→ **Problem**: Write out, word for word, every line from the one containing "3: Kuramoto Phase" through the last line of the records below, both ends included.

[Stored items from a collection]
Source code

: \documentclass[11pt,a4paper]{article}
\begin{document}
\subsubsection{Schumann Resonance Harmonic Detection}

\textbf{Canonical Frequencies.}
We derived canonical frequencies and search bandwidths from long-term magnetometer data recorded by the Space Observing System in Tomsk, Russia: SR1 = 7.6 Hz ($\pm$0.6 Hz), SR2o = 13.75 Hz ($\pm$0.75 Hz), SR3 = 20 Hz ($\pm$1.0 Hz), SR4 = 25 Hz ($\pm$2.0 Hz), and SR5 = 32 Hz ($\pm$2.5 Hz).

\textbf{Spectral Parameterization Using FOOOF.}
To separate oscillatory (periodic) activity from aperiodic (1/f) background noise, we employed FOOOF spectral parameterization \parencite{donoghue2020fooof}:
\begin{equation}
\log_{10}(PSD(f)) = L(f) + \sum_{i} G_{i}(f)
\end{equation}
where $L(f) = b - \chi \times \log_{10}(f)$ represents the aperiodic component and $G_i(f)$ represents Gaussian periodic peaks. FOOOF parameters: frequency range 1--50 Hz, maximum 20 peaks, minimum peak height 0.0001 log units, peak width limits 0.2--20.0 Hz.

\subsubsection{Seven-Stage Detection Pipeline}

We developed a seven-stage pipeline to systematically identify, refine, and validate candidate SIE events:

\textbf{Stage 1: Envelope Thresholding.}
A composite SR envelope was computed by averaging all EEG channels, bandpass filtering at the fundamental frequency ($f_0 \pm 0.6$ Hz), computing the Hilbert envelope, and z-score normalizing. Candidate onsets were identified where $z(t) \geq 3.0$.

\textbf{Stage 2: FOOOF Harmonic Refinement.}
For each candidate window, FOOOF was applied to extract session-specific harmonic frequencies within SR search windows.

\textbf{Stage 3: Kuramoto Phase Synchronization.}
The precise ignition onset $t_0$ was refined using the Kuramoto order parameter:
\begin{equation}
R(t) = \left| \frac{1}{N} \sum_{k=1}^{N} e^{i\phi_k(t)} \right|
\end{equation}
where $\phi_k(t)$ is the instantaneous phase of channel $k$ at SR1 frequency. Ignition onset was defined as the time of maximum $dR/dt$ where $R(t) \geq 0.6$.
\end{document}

→ **Solved exercise**:
\textbf{Stage 3: Kuramoto Phase Synchronization.}
The precise ignition onset $t_0$ was refined using the Kuramoto order parameter:
\begin{equation}
R(t) = \left| \frac{1}{N} \sum_{k=1}^{N} e^{i\phi_k(t)} \right|
\end{equation}
where $\phi_k(t)$ is the instantaneous phase of channel $k$ at SR1 frequency. Ignition onset was defined as the time of maximum $dR/dt$ where $R(t) \geq 0.6$.
\end{document}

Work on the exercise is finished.